* Task brief: Repeat the lines below exactly as they appear, but leave out the images.

* Dataset records:
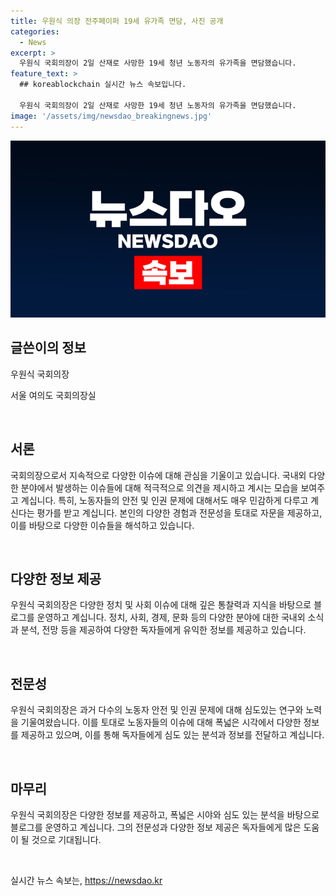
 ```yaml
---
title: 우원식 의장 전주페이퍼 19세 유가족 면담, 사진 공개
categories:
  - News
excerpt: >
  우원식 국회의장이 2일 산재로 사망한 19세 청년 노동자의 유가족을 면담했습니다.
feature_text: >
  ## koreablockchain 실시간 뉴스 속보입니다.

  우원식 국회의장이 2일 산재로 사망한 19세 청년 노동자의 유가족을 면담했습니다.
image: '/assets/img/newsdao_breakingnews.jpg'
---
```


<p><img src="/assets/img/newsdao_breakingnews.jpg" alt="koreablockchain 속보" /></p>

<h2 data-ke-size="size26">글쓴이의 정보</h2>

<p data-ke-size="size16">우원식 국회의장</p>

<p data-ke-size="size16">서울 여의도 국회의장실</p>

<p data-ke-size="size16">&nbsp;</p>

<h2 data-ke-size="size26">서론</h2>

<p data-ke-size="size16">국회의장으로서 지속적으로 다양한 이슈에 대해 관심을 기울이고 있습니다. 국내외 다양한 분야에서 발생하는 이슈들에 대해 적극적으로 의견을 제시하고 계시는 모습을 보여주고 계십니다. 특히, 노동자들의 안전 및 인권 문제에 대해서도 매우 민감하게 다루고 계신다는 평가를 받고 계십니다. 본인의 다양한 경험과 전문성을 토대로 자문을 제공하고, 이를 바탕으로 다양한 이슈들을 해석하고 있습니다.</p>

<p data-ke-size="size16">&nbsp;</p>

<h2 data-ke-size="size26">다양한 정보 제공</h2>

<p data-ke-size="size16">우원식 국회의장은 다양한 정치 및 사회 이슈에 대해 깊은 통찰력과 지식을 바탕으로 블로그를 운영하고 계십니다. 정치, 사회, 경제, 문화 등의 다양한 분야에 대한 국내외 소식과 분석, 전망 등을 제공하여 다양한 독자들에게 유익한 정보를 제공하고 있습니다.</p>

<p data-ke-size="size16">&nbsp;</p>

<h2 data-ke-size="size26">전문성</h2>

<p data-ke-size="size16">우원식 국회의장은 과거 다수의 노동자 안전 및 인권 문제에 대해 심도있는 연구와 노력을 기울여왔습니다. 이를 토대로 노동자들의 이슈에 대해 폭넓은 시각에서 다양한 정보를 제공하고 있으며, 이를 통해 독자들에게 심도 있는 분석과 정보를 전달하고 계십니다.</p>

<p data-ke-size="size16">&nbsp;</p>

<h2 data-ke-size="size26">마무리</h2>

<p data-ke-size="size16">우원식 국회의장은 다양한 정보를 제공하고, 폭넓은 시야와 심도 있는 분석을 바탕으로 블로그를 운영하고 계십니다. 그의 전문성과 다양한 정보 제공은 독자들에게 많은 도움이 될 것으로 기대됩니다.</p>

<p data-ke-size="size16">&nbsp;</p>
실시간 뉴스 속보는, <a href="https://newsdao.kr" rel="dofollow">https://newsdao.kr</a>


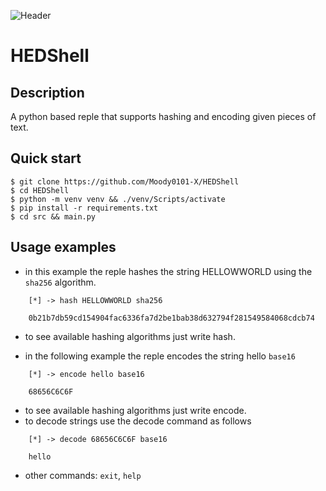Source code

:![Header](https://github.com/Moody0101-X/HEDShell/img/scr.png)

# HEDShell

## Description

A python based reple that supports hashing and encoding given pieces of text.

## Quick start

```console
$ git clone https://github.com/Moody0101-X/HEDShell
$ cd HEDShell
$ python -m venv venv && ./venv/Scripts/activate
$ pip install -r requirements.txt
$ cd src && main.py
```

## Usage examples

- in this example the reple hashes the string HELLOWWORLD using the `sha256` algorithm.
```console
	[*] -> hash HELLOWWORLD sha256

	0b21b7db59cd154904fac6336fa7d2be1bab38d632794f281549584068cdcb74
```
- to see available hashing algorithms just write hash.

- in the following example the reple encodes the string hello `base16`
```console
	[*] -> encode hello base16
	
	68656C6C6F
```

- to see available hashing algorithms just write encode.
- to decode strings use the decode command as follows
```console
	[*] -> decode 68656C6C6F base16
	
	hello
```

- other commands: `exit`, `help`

* Solution to this exercise:
 ```yaml
---
title: 우원식 의장 전주페이퍼 19세 유가족 면담, 사진 공개
categories:
  - News
excerpt: >
  우원식 국회의장이 2일 산재로 사망한 19세 청년 노동자의 유가족을 면담했습니다.
feature_text: >
  ## koreablockchain 실시간 뉴스 속보입니다.

  우원식 국회의장이 2일 산재로 사망한 19세 청년 노동자의 유가족을 면담했습니다.
image: '/assets/img/newsdao_breakingnews.jpg'
---
```


<p><img src="/assets/img/newsdao_breakingnews.jpg" alt="koreablockchain 속보" /></p>

<h2 data-ke-size="size26">글쓴이의 정보</h2>

<p data-ke-size="size16">우원식 국회의장</p>

<p data-ke-size="size16">서울 여의도 국회의장실</p>

<p data-ke-size="size16">&nbsp;</p>

<h2 data-ke-size="size26">서론</h2>

<p data-ke-size="size16">국회의장으로서 지속적으로 다양한 이슈에 대해 관심을 기울이고 있습니다. 국내외 다양한 분야에서 발생하는 이슈들에 대해 적극적으로 의견을 제시하고 계시는 모습을 보여주고 계십니다. 특히, 노동자들의 안전 및 인권 문제에 대해서도 매우 민감하게 다루고 계신다는 평가를 받고 계십니다. 본인의 다양한 경험과 전문성을 토대로 자문을 제공하고, 이를 바탕으로 다양한 이슈들을 해석하고 있습니다.</p>

<p data-ke-size="size16">&nbsp;</p>

<h2 data-ke-size="size26">다양한 정보 제공</h2>

<p data-ke-size="size16">우원식 국회의장은 다양한 정치 및 사회 이슈에 대해 깊은 통찰력과 지식을 바탕으로 블로그를 운영하고 계십니다. 정치, 사회, 경제, 문화 등의 다양한 분야에 대한 국내외 소식과 분석, 전망 등을 제공하여 다양한 독자들에게 유익한 정보를 제공하고 있습니다.</p>

<p data-ke-size="size16">&nbsp;</p>

<h2 data-ke-size="size26">전문성</h2>

<p data-ke-size="size16">우원식 국회의장은 과거 다수의 노동자 안전 및 인권 문제에 대해 심도있는 연구와 노력을 기울여왔습니다. 이를 토대로 노동자들의 이슈에 대해 폭넓은 시각에서 다양한 정보를 제공하고 있으며, 이를 통해 독자들에게 심도 있는 분석과 정보를 전달하고 계십니다.</p>

<p data-ke-size="size16">&nbsp;</p>

<h2 data-ke-size="size26">마무리</h2>

<p data-ke-size="size16">우원식 국회의장은 다양한 정보를 제공하고, 폭넓은 시야와 심도 있는 분석을 바탕으로 블로그를 운영하고 계십니다. 그의 전문성과 다양한 정보 제공은 독자들에게 많은 도움이 될 것으로 기대됩니다.</p>

<p data-ke-size="size16">&nbsp;</p>
실시간 뉴스 속보는, <a href="https://newsdao.kr" rel="dofollow">https://newsdao.kr</a>


Source code

:![Header](https://github.com/Moody0101-X/HEDShell/img/scr.png)

# HEDShell

## Description

A python based reple that supports hashing and encoding given pieces of text.

## Quick start

```console
$ git clone https://github.com/Moody0101-X/HEDShell
$ cd HEDShell
$ python -m venv venv && ./venv/Scripts/activate
$ pip install -r requirements.txt
$ cd src && main.py
```

## Usage examples

- in this example the reple hashes the string HELLOWWORLD using the `sha256` algorithm.
```console
	[*] -> hash HELLOWWORLD sha256

	0b21b7db59cd154904fac6336fa7d2be1bab38d632794f281549584068cdcb74
```
- to see available hashing algorithms just write hash.

- in the following example the reple encodes the string hello `base16`
```console
	[*] -> encode hello base16
	
	68656C6C6F
```

- to see available hashing algorithms just write encode.
- to decode strings use the decode command as follows
```console
	[*] -> decode 68656C6C6F base16
	
	hello
```

- other commands: `exit`, `help`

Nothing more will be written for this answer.